→ Exercise brief:
Omitting all pictures, copy word for word the lines from the line containing "(*) Carol's comment" through the final line of the entries.

→ Data to examine:
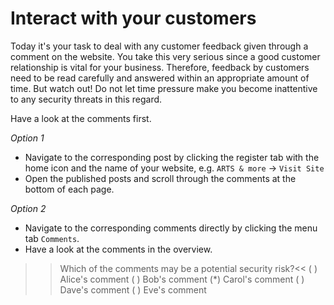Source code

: # Interact with your customers

Today it's your task to deal with any customer feedback given through a comment on the website. You take this very serious since a good customer relationship is vital for your business. Therefore, feedback by customers need to be read carefully and answered within an appropriate amount of time. But watch out! Do not let time pressure make you become inattentive to any security threats in this regard. 

Have a look at the comments first.

*Option 1*
- Navigate to the corresponding post by clicking the register tab with the home icon and the name of your website, e.g. `ARTS & more` -> `Visit Site`
- Open the published posts and scroll through the comments at the bottom of each page.

*Option 2*
- Navigate to the corresponding comments directly by clicking the menu tab `Comments`.
- Have a look at the comments in the overview.

>>Which of the comments may be a potential security risk?<<
( ) Alice's comment
( ) Bob's comment
(*) Carol's comment
( ) Dave's comment
( ) Eve's comment
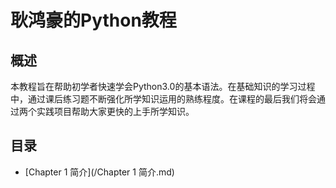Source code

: # 耿鸿豪的Python教程

## 概述

本教程旨在帮助初学者快速学会Python3.0的基本语法。在基础知识的学习过程中，通过课后练习题不断强化所学知识运用的熟练程度。在课程的最后我们将会通过两个实践项目帮助大家更快的上手所学知识。

## 目录
- [Chapter 1 简介](/Chapter 1 简介.md)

→ Result below:
(*) Carol's comment
( ) Dave's comment
( ) Eve's comment
Source code

: # 耿鸿豪的Python教程

## 概述

本教程旨在帮助初学者快速学会Python3.0的基本语法。在基础知识的学习过程中，通过课后练习题不断强化所学知识运用的熟练程度。在课程的最后我们将会通过两个实践项目帮助大家更快的上手所学知识。

## 目录
- [Chapter 1 简介](/Chapter 1 简介.md)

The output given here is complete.